**What the task asks:** Copy, word for word, the lines of the entries below between the one with "can't be accessed" and the one with "is not enabled", inclusive, and leave out everything else.
%%
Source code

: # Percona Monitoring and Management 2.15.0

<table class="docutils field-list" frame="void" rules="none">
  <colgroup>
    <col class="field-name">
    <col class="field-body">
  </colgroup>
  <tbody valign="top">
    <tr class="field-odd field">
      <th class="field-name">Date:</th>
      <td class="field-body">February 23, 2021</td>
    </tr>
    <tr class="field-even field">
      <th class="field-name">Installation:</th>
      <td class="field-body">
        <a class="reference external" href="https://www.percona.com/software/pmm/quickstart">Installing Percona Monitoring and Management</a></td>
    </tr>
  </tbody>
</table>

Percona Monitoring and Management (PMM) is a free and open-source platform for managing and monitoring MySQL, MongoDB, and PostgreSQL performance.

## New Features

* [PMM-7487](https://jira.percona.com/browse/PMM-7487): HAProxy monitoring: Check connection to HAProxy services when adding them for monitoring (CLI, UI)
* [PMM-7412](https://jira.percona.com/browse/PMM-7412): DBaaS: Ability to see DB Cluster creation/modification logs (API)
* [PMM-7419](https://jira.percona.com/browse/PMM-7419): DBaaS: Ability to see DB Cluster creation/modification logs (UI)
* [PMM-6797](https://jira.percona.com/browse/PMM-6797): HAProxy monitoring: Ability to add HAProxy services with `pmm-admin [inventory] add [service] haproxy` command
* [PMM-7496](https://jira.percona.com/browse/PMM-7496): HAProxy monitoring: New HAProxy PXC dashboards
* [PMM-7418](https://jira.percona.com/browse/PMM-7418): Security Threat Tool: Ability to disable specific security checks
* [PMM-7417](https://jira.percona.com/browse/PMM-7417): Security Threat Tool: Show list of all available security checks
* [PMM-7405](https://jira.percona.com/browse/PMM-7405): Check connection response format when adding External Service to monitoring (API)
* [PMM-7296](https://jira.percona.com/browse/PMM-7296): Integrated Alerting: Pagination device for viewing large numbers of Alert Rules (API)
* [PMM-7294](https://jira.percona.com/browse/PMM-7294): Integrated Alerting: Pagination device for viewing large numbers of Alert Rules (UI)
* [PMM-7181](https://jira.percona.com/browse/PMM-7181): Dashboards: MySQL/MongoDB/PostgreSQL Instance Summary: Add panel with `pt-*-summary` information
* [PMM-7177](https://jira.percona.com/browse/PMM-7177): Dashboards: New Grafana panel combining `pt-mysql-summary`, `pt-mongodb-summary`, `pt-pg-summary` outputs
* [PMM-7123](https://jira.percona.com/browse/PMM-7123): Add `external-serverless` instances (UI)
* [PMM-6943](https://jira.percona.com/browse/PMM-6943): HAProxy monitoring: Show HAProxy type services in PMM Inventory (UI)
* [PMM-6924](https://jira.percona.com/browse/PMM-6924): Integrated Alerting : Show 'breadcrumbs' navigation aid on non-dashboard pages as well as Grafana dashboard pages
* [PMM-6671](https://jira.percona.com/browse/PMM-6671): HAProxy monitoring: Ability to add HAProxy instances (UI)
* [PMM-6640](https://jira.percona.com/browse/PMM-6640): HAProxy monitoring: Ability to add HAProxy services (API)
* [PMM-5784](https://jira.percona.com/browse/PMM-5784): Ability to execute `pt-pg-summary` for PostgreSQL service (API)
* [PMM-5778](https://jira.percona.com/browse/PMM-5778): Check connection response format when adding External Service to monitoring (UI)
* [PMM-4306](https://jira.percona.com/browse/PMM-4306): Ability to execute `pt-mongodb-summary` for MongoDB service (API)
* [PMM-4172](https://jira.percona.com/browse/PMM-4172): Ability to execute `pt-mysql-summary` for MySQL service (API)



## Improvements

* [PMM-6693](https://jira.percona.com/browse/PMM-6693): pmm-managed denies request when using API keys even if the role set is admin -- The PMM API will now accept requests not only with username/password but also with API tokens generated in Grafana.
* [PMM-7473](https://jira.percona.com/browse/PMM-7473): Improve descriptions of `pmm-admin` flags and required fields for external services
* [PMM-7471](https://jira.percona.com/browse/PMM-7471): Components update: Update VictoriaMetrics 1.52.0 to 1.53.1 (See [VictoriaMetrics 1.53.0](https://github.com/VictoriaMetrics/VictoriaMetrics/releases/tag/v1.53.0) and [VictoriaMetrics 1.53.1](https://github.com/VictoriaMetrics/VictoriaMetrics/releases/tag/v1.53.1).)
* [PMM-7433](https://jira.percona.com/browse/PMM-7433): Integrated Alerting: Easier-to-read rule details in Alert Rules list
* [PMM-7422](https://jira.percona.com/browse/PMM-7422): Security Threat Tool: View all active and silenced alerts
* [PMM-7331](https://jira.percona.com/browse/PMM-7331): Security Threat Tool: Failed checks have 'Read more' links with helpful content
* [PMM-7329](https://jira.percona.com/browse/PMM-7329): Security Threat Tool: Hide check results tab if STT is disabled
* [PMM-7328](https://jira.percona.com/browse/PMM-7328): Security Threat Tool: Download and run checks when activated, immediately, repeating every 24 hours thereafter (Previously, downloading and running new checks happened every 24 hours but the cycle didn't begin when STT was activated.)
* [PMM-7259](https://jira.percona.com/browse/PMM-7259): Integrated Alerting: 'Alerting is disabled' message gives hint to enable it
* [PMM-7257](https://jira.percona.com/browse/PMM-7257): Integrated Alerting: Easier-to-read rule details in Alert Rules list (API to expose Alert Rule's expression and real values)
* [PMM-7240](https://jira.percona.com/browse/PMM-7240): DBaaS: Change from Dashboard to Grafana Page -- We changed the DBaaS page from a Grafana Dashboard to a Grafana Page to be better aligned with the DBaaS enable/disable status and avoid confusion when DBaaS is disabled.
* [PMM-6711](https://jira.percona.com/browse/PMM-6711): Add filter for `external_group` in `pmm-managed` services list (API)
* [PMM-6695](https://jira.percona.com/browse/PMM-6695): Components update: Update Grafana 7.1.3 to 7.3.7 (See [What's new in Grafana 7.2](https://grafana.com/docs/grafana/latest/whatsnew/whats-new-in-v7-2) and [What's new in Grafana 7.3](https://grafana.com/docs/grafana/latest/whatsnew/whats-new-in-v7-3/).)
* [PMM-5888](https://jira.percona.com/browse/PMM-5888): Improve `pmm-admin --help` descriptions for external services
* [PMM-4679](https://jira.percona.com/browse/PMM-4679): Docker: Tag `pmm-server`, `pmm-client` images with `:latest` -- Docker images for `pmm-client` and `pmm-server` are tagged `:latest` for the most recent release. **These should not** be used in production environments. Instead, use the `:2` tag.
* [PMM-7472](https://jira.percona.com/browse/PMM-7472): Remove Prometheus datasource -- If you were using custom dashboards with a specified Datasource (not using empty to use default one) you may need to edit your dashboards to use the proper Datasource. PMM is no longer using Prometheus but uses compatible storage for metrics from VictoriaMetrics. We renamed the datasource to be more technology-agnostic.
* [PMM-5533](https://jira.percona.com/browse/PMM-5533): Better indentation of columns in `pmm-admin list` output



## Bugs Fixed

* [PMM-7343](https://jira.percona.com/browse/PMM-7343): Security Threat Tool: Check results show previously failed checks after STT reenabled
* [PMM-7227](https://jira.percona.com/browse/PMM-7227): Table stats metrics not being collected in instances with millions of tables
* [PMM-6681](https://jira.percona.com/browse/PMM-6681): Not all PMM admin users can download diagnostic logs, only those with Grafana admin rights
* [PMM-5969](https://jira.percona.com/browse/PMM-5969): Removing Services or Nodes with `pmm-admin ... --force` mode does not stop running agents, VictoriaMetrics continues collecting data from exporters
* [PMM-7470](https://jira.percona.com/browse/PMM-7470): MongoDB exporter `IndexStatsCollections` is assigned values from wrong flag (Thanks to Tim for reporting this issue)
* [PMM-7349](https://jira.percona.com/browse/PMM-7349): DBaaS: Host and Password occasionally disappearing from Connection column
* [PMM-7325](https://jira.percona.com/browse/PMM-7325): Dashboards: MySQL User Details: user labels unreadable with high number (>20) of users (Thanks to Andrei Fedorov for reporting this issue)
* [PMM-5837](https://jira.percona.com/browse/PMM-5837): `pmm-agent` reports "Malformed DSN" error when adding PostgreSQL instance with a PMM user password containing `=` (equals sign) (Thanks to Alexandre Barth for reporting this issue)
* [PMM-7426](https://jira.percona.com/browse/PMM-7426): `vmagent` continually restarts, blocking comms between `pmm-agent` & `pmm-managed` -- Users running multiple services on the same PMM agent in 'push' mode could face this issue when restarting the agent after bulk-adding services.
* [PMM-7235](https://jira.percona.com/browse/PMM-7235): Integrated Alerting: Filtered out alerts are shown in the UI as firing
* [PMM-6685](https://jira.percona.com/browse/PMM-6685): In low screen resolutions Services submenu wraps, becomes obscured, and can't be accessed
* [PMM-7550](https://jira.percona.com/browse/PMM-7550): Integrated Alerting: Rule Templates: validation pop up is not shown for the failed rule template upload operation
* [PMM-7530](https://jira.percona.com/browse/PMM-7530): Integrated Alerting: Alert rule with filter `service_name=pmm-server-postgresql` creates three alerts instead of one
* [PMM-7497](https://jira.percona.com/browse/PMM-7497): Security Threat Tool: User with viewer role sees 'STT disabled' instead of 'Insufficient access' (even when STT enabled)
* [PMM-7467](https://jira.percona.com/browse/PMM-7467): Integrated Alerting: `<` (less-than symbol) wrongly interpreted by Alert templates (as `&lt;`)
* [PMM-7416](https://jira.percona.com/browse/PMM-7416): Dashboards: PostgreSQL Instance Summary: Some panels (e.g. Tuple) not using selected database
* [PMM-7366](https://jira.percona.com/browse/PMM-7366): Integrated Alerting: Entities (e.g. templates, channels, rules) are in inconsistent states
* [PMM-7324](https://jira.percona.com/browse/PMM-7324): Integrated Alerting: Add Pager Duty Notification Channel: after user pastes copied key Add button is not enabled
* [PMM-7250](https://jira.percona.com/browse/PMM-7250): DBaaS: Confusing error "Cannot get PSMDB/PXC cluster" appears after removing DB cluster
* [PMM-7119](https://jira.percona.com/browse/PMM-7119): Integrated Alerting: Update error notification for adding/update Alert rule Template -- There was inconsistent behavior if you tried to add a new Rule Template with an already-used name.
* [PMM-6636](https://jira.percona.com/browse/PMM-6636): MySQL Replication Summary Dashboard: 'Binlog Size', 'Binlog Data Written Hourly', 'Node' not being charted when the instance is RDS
%%
**Task result:**
* [PMM-6685](https://jira.percona.com/browse/PMM-6685): In low screen resolutions Services submenu wraps, becomes obscured, and can't be accessed
* [PMM-7550](https://jira.percona.com/browse/PMM-7550): Integrated Alerting: Rule Templates: validation pop up is not shown for the failed rule template upload operation
* [PMM-7530](https://jira.percona.com/browse/PMM-7530): Integrated Alerting: Alert rule with filter `service_name=pmm-server-postgresql` creates three alerts instead of one
* [PMM-7497](https://jira.percona.com/browse/PMM-7497): Security Threat Tool: User with viewer role sees 'STT disabled' instead of 'Insufficient access' (even when STT enabled)
* [PMM-7467](https://jira.percona.com/browse/PMM-7467): Integrated Alerting: `<` (less-than symbol) wrongly interpreted by Alert templates (as `&lt;`)
* [PMM-7416](https://jira.percona.com/browse/PMM-7416): Dashboards: PostgreSQL Instance Summary: Some panels (e.g. Tuple) not using selected database
* [PMM-7366](https://jira.percona.com/browse/PMM-7366): Integrated Alerting: Entities (e.g. templates, channels, rules) are in inconsistent states
* [PMM-7324](https://jira.percona.com/browse/PMM-7324): Integrated Alerting: Add Pager Duty Notification Channel: after user pastes copied key Add button is not enabled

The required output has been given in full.